La scuola non sembra interessare al neo eletto presidente della Camera dei deputati. Certamente non dipenderà da lui il suo avvenire, visto che dovrà solo dirigere il traffico parlamentare, ma dal futuro Governo che ci auguriamo dia un buon segnale nella nomina del ministro dell’istruzione: autorevole e preparato. E che non sia frutto di compromessi e spartizioni.
Se un accenno veloce lo ha fatto il presidente Ignazio La Russa al Senato, parlando di incidenti sul lavoro che hanno coinvolto perfino studenti, Lorenzo Fontana ha preferito confermare la sua predilezione per le autonomie locali, rafforzando la sua provenienza leghista, ma tralasciando appunto ciò che l’istruzione in una nazione unitaria può significare.
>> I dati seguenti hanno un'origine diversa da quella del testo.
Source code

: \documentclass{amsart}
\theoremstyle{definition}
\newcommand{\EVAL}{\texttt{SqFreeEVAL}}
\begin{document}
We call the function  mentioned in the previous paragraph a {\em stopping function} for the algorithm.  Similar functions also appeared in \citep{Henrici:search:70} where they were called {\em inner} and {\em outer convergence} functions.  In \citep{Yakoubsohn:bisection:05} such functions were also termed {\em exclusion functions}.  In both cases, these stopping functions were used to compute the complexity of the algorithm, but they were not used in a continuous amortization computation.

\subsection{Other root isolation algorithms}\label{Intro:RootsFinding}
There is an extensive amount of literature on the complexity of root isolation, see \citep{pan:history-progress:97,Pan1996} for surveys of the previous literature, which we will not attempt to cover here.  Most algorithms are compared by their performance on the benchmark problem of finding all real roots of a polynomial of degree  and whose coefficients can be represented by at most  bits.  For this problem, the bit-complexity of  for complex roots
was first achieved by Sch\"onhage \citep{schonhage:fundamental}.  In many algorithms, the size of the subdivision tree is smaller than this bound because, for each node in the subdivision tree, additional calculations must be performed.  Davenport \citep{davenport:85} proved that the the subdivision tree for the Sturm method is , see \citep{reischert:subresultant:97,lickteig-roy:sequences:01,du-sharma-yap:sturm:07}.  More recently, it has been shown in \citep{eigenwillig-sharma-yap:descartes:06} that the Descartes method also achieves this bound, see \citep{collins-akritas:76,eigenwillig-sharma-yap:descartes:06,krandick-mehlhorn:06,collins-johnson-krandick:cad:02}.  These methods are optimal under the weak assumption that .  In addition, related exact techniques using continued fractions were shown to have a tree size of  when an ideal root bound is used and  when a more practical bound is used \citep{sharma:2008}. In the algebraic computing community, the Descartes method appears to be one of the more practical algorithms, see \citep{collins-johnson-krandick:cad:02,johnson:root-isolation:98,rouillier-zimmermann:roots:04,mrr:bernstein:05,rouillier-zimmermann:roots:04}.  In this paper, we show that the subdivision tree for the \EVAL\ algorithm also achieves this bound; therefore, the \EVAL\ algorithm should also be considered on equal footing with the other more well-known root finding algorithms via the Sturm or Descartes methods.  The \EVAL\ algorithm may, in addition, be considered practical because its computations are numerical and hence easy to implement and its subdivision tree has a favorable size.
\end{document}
Infatti, ci aspettavamo, dopo l’accenno orgoglioso alla sua disagiata provenienza, che sottolineasse l’importanza della scuola, lui che ha tre lauree, per emancipare i cittadini, consentendo a tutti di accedere ai più alti gradi istituzionali, come a lui è accaduto.
E invece è andato oltre, toccando altri argomenti, mentre si attende che la scuola entri a pieno titolo nell’agenda politica, riscattandola dalla sua perenne marginalità.
Fra l’altro i segnali provenienti dal discorso del neopresidente, fanno pensare a un appoggio consistente a una sorta di fondamentalismo che perfino la Chiesa sembra avere superato, ma che fanno immaginare un nuovo ritorno di interesse verso una scuola meno laica, meno tollerante e più chiusa verso le diversità culturali e religiose.
Vedremo che succederà con la nomina del ministro dell’Istruzione e di quale espressione politica sarà il frutto, considerato che finora nella maggioranza uscita dalle elezioni non pare si vada in stretta comunione di intendi.